It’s nice to be a little jealous – it is a manifestation of attention, care, presence of the other half with thought and body. But it needs to be kept in reasonable norms. When jealousy becomes uncontrolled passion, sometimes even accompanied by aggression, present as a permanent feature of our partner, then it becomes obsessive, oppressive and depressing. It becomes dangerous enemy of love, able to kill it and become extremely cruel and painful.
It is reasonable to say that the foundation of jealousy stands perhaps in a lack of trust between partners.
When jealousy is a result of lost confidence, it is not so dangerous, because trust can still be won back and balance to be restored, but when the reasons are based on the characted of the jealous partner – the situation is serious. Yes, everyone has its own individual character and can never be perfect and we need to be tolerant and to tolerate the shortcomings of our partner.
However painful jealousy is a feature in the character of some people and can hardly be tolerated. Uncomfortable is the fact that there is no way to predict in advance that we are struck with this trouble. Usually at the beginning jealousy can even flatter us, make us feel significant and important. But when things get rough it is already quite late and becomes painful, sometimes even fatal. Cases of suicides, because of jealousy are not uncommon in human history.
How psychologists explain painful, pathological jealousy?
According to them jealous people for the most part, are people who have been deprived of love and attention from their parents, particularly their mother. A man who in his childhood lacked love of his mother or only had her conditional love, develops inside himself hidden problem vaguely manifested in behavior. It is a lack of confidence or a low one that leads to permanent doubts and distrust in love itself.

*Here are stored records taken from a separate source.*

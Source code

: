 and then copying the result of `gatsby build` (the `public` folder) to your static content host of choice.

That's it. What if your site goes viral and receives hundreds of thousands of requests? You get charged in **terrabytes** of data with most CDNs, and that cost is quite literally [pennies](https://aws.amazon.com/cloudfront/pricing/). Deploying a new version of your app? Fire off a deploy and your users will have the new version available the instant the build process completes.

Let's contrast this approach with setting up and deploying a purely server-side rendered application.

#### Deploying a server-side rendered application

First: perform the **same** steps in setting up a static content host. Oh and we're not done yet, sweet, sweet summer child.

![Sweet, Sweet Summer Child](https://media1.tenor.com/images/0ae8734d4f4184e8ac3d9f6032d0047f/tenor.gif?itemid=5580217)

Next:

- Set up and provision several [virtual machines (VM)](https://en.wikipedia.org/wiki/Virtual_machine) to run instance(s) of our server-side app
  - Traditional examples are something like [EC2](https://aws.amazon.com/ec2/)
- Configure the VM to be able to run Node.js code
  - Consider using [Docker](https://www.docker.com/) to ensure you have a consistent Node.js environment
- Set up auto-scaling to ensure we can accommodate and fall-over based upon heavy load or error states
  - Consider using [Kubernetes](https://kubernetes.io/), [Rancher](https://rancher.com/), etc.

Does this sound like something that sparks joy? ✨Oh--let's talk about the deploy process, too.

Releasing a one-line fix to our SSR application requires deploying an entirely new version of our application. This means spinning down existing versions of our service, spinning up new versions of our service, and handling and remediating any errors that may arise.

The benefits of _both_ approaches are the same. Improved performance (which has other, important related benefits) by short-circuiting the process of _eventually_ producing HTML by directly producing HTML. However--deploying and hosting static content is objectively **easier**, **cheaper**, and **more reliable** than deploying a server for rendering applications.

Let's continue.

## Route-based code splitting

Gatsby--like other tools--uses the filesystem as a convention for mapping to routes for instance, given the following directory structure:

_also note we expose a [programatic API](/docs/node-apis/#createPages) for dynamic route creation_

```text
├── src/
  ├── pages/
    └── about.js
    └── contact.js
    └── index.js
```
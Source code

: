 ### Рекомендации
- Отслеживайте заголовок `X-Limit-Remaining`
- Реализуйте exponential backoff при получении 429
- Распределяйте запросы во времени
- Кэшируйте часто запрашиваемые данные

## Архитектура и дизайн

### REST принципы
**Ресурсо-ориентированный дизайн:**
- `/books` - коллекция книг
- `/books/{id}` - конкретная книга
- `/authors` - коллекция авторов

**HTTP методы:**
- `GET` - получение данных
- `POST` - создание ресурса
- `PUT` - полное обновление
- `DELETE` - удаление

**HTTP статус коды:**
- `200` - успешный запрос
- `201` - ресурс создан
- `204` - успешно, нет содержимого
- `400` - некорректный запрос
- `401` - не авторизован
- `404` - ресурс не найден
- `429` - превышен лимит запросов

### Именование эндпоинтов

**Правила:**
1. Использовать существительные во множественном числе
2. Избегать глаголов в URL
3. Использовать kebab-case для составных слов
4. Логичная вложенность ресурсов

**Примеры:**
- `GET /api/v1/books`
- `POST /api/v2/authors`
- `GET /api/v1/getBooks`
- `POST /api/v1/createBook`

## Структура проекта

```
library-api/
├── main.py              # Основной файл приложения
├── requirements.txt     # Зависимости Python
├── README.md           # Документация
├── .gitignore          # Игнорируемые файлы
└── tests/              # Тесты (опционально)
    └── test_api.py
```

Such a person constantly wants love to be proven, said and shown, because he does not believe in it. Tormented by doubts the jealous person also suffers alot. He longs for love, but does not believe in it. Even if you convince him briefly in it, he feels continuous and uncontrollable fear, that he could lose it.

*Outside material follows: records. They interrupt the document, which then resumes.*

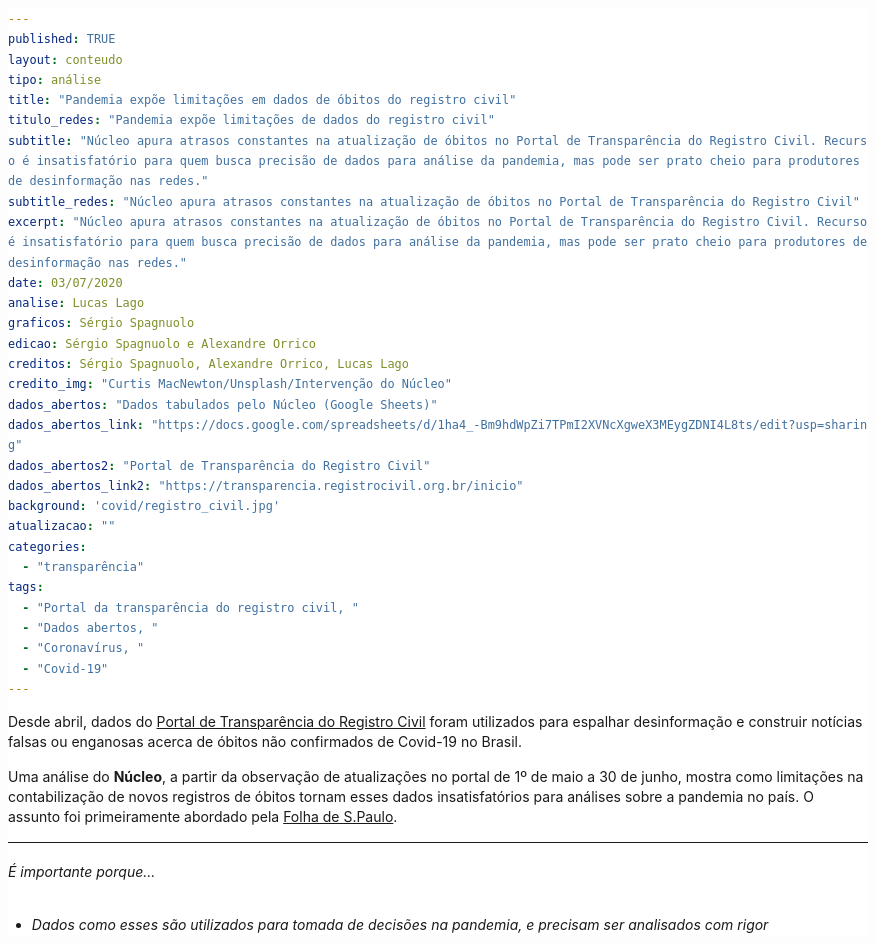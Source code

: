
 ```yaml
---
published: TRUE
layout: conteudo
tipo: análise
title: "Pandemia expõe limitações em dados de óbitos do registro civil"
titulo_redes: "Pandemia expõe limitações de dados do registro civil"
subtitle: "Núcleo apura atrasos constantes na atualização de óbitos no Portal de Transparência do Registro Civil. Recurso é insatisfatório para quem busca precisão de dados para análise da pandemia, mas pode ser prato cheio para produtores de desinformação nas redes."
subtitle_redes: "Núcleo apura atrasos constantes na atualização de óbitos no Portal de Transparência do Registro Civil"
excerpt: "Núcleo apura atrasos constantes na atualização de óbitos no Portal de Transparência do Registro Civil. Recurso é insatisfatório para quem busca precisão de dados para análise da pandemia, mas pode ser prato cheio para produtores de desinformação nas redes."
date: 03/07/2020
analise: Lucas Lago
graficos: Sérgio Spagnuolo
edicao: Sérgio Spagnuolo e Alexandre Orrico
creditos: Sérgio Spagnuolo, Alexandre Orrico, Lucas Lago
credito_img: "Curtis MacNewton/Unsplash/Intervenção do Núcleo"
dados_abertos: "Dados tabulados pelo Núcleo (Google Sheets)"
dados_abertos_link: "https://docs.google.com/spreadsheets/d/1ha4_-Bm9hdWpZi7TPmI2XVNcXgweX3MEygZDNI4L8ts/edit?usp=sharing"
dados_abertos2: "Portal de Transparência do Registro Civil"
dados_abertos_link2: "https://transparencia.registrocivil.org.br/inicio"
background: 'covid/registro_civil.jpg'
atualizacao: ""
categories:
  - "transparência"
tags:
  - "Portal da transparência do registro civil, "
  - "Dados abertos, "
  - "Coronavírus, "
  - "Covid-19"
---
```


Desde abril, dados do [Portal de Transparência do Registro Civil](https://transparencia.registrocivil.org.br/inicio) foram utilizados para espalhar desinformação e construir notícias falsas ou enganosas acerca de óbitos não confirmados de Covid-19 no Brasil.

Uma análise do **Núcleo**, a partir da observação de atualizações no portal de 1º de maio a 30 de junho, mostra como limitações na contabilização de novos registros de óbitos tornam esses dados insatisfatórios para análises sobre a pandemia no país. O assunto foi primeiramente abordado pela [Folha de S.Paulo](https://www1.folha.uol.com.br/equilibrioesaude/2020/05/base-de-dados-de-cartorios-traz-falhas-que-impedem-calcular-efeito-real-do-coronavirus-no-brasil.shtml).

---

###### É importante porque...

- *Dados como esses são utilizados para tomada de decisões na pandemia, e precisam ser analisados com rigor*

Jealousy is an emotional reaction that can not be controlled and often resulted in breaking up. It is harassment for both partners. Jealous partner constantly spies, control his partner and unconsciously looks for suspicion and wrangling. He wants to know at any time where his partner is, what it does and he is constantly looking for proof that he or she is cheating. His behavior reminds of a small child who wants to ensure that his mother really loves him and will not abandon him. He tries to read letters, emails and messages of the partner, to eavesdrop his telephone conversations. All that haunts him and he became even inferior and as a person. The jealous person never believes that the problem is in him, not his partner. The jealous person can not get rid of jealousy and suffers from it.
In most cases, victims are both partners and most of all – love.